Decía Platón que la filosofía consiste en aprender a morir, pero en realidad, el autor que mejor define nuestra relación con la muerte fue Martin Heidegger, quien, con perdón de los filósofos que me puedan corregir, creo que tiene algunas cosas que enseñarnos al respecto de nuestra relación con el llamado "colapso" o "fin del mundo". Por resumirlo mal, lo que nos dice el filósofo alemán es que no somos nada más que un ser "arrojado al mundo" cuyo sentido de la existencia sólo podremos descubrir a posteriori a través de la experiencia. Y entre esas experiencias, nos dice Hedeigger, solamente hay una que es la verdaderamente definitoria y hacia la cual nos dirigimos inexorablemente: la muerte, una muerte que es lo más propio del ser humano porque, como dice el autor, "nadie puede morir por nosotros".

En este sentido, quién fuese el amante de Hannah Arendt, nos propone que la existencia auténtica tiene que ver precisamente con hacerse cargo de la finitud y de nuestra propia muerte.

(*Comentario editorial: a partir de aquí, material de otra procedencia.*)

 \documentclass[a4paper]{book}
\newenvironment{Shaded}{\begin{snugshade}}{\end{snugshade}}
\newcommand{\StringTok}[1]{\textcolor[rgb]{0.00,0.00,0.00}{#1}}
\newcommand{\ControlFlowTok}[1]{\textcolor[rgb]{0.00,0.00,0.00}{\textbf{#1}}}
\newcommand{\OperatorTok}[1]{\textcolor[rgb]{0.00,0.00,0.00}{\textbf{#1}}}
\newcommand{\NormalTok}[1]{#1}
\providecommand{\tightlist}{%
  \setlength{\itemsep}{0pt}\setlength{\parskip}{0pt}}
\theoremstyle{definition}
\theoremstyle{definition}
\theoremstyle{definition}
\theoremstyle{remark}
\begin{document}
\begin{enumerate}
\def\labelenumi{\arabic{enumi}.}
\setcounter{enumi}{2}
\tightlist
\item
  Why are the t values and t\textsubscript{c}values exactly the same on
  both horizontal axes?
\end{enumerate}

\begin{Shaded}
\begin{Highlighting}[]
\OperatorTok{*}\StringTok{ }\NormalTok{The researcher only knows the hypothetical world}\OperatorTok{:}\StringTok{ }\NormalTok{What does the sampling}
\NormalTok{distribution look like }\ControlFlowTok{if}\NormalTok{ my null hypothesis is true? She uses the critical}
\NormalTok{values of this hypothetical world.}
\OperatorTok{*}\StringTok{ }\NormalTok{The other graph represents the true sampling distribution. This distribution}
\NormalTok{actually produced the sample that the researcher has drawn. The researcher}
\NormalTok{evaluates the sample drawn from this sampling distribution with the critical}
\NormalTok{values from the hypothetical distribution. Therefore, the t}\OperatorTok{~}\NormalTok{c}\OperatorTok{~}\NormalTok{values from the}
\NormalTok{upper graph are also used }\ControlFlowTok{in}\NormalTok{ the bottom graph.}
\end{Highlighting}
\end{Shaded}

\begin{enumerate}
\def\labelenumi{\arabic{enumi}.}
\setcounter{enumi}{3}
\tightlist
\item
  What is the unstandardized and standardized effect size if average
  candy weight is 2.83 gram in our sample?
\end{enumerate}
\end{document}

Esta afirmación tiene su enjundia, pues, a no ser que seas John Snow, toda relación con la experiencia de la muerte se da siempre, necesariamente, a través de la muerte de otros. Sin embargo, Heidegger concluye que casi todo el mundo pasa alguna vez por ese estado de la conciencia que se manifiesta siempre a través de una profunda y duradera angustia existencial. Es en ese momento en el que el ser-ahí se enfrenta a la dicotomía más importante de su vida: seguir ignorando la muerte o asumirla como propia.

Recogiendo esta reflexión, pienso que algunas de las cuestiones que han protagonizado el debate público en los últimos dos años como el trastorno de ansiedad generalizada entre las generaciones más jóvenes o, incluso, la mal llamada "eco ansiedad", podrían encajar en una definición más cercana a esa angustia existencial que no a una situación meramente coyuntural. Bajo esta mirada, la humanidad estaría manifestando cierta sintomatología relacionada con un momento de consciencia ante el abismo del progreso y con el descubrimiento de la finitud de un mundo que avanza de catástrofe en catástrofe ante el que, por su naturaleza o privilegio, habrá quién pueda vivir atenderlo.

Dicho enfoque tiene sus consecuencias. Significa, básicamente, que si partimos de que toda conciencia se fundamenta en la experiencia, hay que asumir también que el discurso de la esperanza por sí solo es absolutamente voluntarista y está desligado de un reto mayúsculo que, en primer lugar, tendría que centrarse en la capacidad de hacernos cargo de la angustia. No sirven tampoco las profecías autocumplidas respecto del colapso, y es que, por mucho que nos lo cuenten, asumir la finitud es básicamente un proceso que hay que vivir también en carne propia; algo que, por otro lado, dado el avance del cambio climático, ya está sucediendo.

¿Qué quiero decir con todo esto? En primer lugar, desmitificar la idea de que solamente la esperanza o las emociones "positivas" son útiles para la transformación social y que la "toma de conciencia" puede discurrir por derroteros muy diferentes. Asimismo, creo que es innegable por sus síntomas políticos y sociales que el imaginario del progreso lineal no pasa por su mejor momento desde hace ya más de una década y que, sin negarlo completamente, valdría la pena, por lo menos, problematizarlo. En tercer lugar, creo que es importante empezar a pensar el discurso político partiendo de la madurez de una sociedad que no necesariamente debe mirar siempre para otro lado cuando se trata de asumir las consecuencias de un mundo que, a todas luces, no avanza por el mejor de los caminos posibles hasta el punto de estar atravesando consecuencias irreversibles.

En este sentido, más que proclamar el fin de los tiempos en un tiempo futuro, es necesario asumir que ya convivimos con algunas de las peores consecuencias del cambio climático porque en la aceptación de su consecuente angustia existencial está la clave para separar el grano de la paja, lo coyuntural de lo importante, y, de ese modo, quizás entender, como lo hace quien acepta su propia muerte, que la única receta posible se encuentra en la planificación de lo ineludible para, al mismo tiempo, hacer frente a lo que sí resulta evitable.